Task goal:
Below are the entries; determine how many of their lines contain the string "True" and give that figure alone.
[Dataset records]
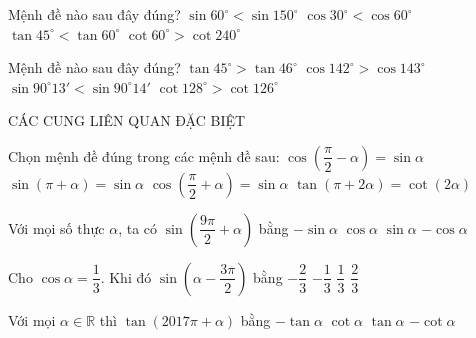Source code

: \begin{ex}%
Mệnh đề nào sau đây đúng?
\choice
{$\sin 60^{\circ}<\sin 150^{\circ}$}
{$\cos 30^{\circ}<\cos 60^{\circ}$}
{\True $\tan 45^{\circ}<\tan 60^{\circ}$}
{$\cot 60^{\circ}>\cot 240^{\circ}$}
 \end{ex}

\begin{ex}%
Mệnh đề nào sau đây đúng?
\choice
{$\tan 45^\circ>\tan 46^\circ$}
{\True $\cos 142^\circ>\cos 143^\circ$}
{$\sin 90^\circ13'<\sin 90^\circ14'$}
{$\cot 128^\circ>\cot 126^\circ$}
\end{ex}

\begin{dang}
    { CÁC CUNG LIÊN QUAN ĐẶC BIỆT}
\end{dang}

\begin{ex}%
Chọn mệnh đề đúng trong các mệnh đề sau:
\choice
{\True $\cos \left({\dfrac{\pi}{2}-\alpha}\right)=\sin \alpha$}
{$\sin \left({\pi+\alpha}\right)=\sin \alpha$}
{$\cos \left({\dfrac{\pi}{2}+\alpha}\right)=\sin \alpha$}
{$\tan \left({\pi+2\alpha}\right)=\cot \left({2\alpha}\right)$}
\loigiai{
} 
\end{ex}

\begin{ex}%
Với mọi số thực $\alpha $, ta có $\sin \left({\dfrac{{9\pi}}{2}+\alpha}\right)$ bằng
\choice
{$-\sin \alpha$}
{\True $\cos \alpha$}
{$\sin \alpha$}
{$-\cos \alpha$}
\end{ex}

\begin{ex}%
Cho $\cos \alpha =\dfrac{1}{3}$. Khi đó $\sin \left({\alpha-\dfrac{{3\pi}}{2}}\right)$ bằng
\choice
{$-\dfrac{2}{3}$}
{$-\dfrac{1}{3}$}
{\True $\dfrac{1}{3}$}
{$\dfrac{2}{3}$}
\end{ex}

\begin{ex}%
Với mọi $\alpha \in \mathbb{R}$ thì $\tan \left({2017\pi+\alpha}\right)$ bằng 
\choice
{$-\tan \alpha$}
{$\cot \alpha$}
{\True $\tan \alpha$}
{$-\cot \alpha$}
\end{ex}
[/Dataset records]
Finished exercise:
6